Graded Work and Grade Policy
Evaluation components
- Homeworks (i.e., Quizzes): 10%
- Lab Assignments: 15%
- Programming Assignments: 18%
- Midterm Exams: 30%
- Final Examination: 25%
- Participation (i.e., iClickers): 2%
I will drop the lowest two quizzes. For late labs and programming assignments, you will receive a 15% penalty for each day the lab/programming assignment is late (deadlines are strict, and it’s considered a day late even if it’s only late by 1 minute). There are no late submissions allowed for any extra credit assignments.
Grade assignment policy
A+ | 97-100 | A | 93-97 | A- | 90-93 |
B+ | 87-90 | B | 83-87 | B- | 80-83 |
C+ | 77-80 | C | 73-77 | C- | 70-73 |
D+ | 67-70 | D | 63-67 | D- | 60-63 | F | Below 60 |
Curving: The grade scale above represents the minimum letter grade you will be assigned—at the instructor’s discretion, the grading scale may be altered in the students’ favor if this will be better reflect the students’ mastery of the material. Thus, if there is a "curve", it will be applied at the end, not to individual assignments.

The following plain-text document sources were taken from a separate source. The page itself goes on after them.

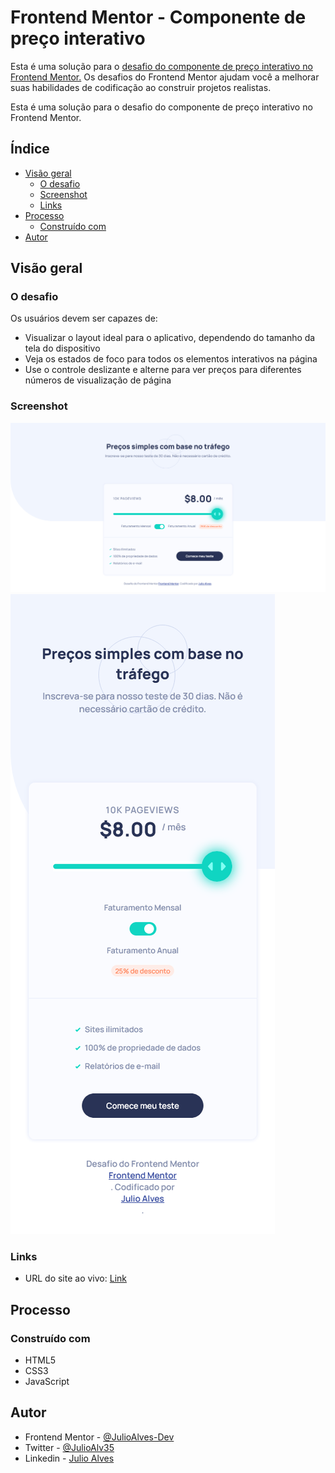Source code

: # Frontend Mentor - Componente de preço interativo

Esta é uma solução para o [desafio do componente de preço interativo no Frontend Mentor.](https://www.frontendmentor.io/challenges/interactive-pricing-component-t0m8PIyY8) Os desafios do Frontend Mentor ajudam você a melhorar suas habilidades de codificação ao construir projetos realistas.

Esta é uma solução para o desafio do componente de preço interativo no Frontend Mentor.

## Índice

- [Visão geral](#visão-geral)
  - [O desafio](#o-desafio)
  - [Screenshot](#screenshot)
  - [Links](#links)
- [Processo](#processo)
  - [Construído com](#construído-com)
- [Autor](#autor)

## Visão geral

### O desafio

Os usuários devem ser capazes de:

- Visualizar o layout ideal para o aplicativo, dependendo do tamanho da tela do dispositivo
- Veja os estados de foco para todos os elementos interativos na página
- Use o controle deslizante e alterne para ver preços para diferentes números de visualização de página

### Screenshot

![](./screenshots/screenshot_desktop.png)
![](./screenshots/screenshot_mobile.png)

### Links

- URL do site ao vivo: [Link](https://julioalves-dev.github.io/componente-de-preco-interativo/)

## Processo

### Construído com

- HTML5
- CSS3
- JavaScript

## Autor

- Frontend Mentor - [@JulioAlves-Dev](https://www.frontendmentor.io/profile/JulioAlves-Dev)
- Twitter - [@JulioAlv35](https://twitter.com/JulioAlv35)
- Linkedin - [Julio Alves](https://www.linkedin.com/in/julio-alves-0119b01a6/)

A+ grades: These may be awarded to the very best performing students in the class—but the cutoff for A+ grades will be determined at the end of the course at the discretion of the instructor (there is no pre-determined cutoff—an average of 97 or more doesn’t guarantee you an A+ grade.)

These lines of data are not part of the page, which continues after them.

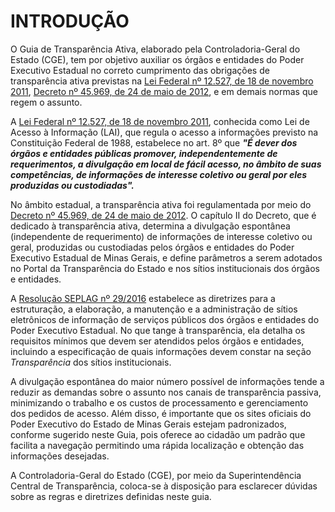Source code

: # INTRODUÇÃO

O Guia de Transparência Ativa, elaborado pela Controladoria-Geral do Estado (CGE), tem por objetivo auxiliar os órgãos e entidades do Poder Executivo Estadual no correto cumprimento das obrigações de transparência ativa previstas na [Lei Federal nº 12.527, de 18 de novembro 2011](http://www.planalto.gov.br/ccivil_03/_ato2011-2014/2011/lei/l12527.htm), [Decreto nº 45.969, de 24 de maio de 2012](https://www.almg.gov.br/legislacao-mineira/texto/DEC/45969/2012/?cons=1), e em demais normas que regem o assunto.

A [Lei Federal nº 12.527, de 18 de novembro 2011](http://www.planalto.gov.br/ccivil_03/_ato2011-2014/2011/lei/l12527.htm), conhecida como Lei de Acesso à Informação (LAI), que regula o acesso a informações previsto na Constituição Federal de 1988, estabelece no art. 8º que ***"É dever dos órgãos e entidades públicas promover, independentemente de requerimentos, a divulgação em local de fácil acesso, no âmbito de suas competências, de informações de interesse coletivo ou geral por eles produzidas ou custodiadas".***

No âmbito estadual, a transparência ativa foi regulamentada por meio do [Decreto nº 45.969, de 24 de maio de 2012](https://www.almg.gov.br/legislacao-mineira/texto/DEC/45969/2012/?cons=1). O capítulo II do Decreto, que é dedicado à transparência ativa, determina a divulgação espontânea (independente de requerimento) de informações de interesse coletivo ou geral, produzidas ou custodiadas pelos órgãos e entidades do Poder Executivo Estadual de Minas Gerais, e define parâmetros a serem adotados no Portal da Transparência do Estado e nos sítios institucionais dos órgãos e entidades.

A [Resolução SEPLAG nº 29/2016](https://www.mg.gov.br/sites/default/files/planejamento/documentos/resolucao_sitios_seplag_29_de_05_07_2016_1.pdf) estabelece as diretrizes para a estruturação, a elaboração, a manutenção e a administração de sítios eletrônicos de informação de serviços públicos dos órgãos e entidades do Poder Executivo Estadual. No que tange à transparência, ela detalha os requisitos mínimos que devem ser atendidos pelos órgãos e entidades, incluindo a especificação de quais informações devem constar na seção *Transparência* dos sítios institucionais.

A divulgação espontânea do maior número possível de informações tende a reduzir as demandas sobre o assunto nos canais de transparência passiva, minimizando o trabalho e os custos de processamento e gerenciamento dos pedidos de acesso. Além disso, é importante que os sites oficiais do Poder Executivo do Estado de Minas Gerais estejam padronizados, conforme sugerido neste Guia, pois oferece ao cidadão um padrão que facilita a navegação permitindo uma rápida localização e obtenção das informações desejadas.

A Controladoria-Geral do Estado (CGE), por meio da Superintendência Central de Transparência, coloca-se à disposição para esclarecer dúvidas sobre as regras e diretrizes definidas neste guia.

What you should know to be ready for CS24
Here’s the list of a few important things you’ll need to know to be ready for CS24.

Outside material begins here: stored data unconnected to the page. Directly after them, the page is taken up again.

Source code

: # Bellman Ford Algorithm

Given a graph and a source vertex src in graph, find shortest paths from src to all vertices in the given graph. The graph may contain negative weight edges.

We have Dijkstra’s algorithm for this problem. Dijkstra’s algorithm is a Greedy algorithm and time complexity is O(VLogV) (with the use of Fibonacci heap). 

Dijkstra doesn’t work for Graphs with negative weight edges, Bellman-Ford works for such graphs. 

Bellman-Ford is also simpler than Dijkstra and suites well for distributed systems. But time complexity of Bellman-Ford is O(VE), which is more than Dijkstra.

- A few of the basic data types of C++, including at least, int, double, char, bool, string
- The basic control structures of C++ (if/else, while, for etc.)
- Defining functions in C++, and passing parameters to functions in three different ways (by value, by pointer, and by reference)
- Scope and lifetime of variables in C++
- The use of “const” with parameters to functions
- Using arrays in C++, and C-strings (null-terminated character arrays)
- How arrays are passed to functions, and the relationship between arrays and pointers
- Defining and working with structs in C++
- Using structs to create singly linked lists where the space for the list nodes is allocated on the heap
- The difference between space allocated on the stack (e.g. local variables) and space allocated on the heap (with the new and delete operators)
- Converting from binary to decimal, octal, and hex, and back again—and how this relates to how C++ programs store various kinds of data in memory.
- The basic principles of recursion, and some idea of when a recursive solution is appropriate.
Course objectives
- Students learn object-based programming techniques: abstraction and encapsulation.
- Students learn to specify, implement and apply lists, trees and other data structures.
- Students are exposed to complexity analysis, and learn to distinguish algorithms and data structures on the basis of efficiency.
- Students learn (and practice) to produce better programs more quickly and with less stress.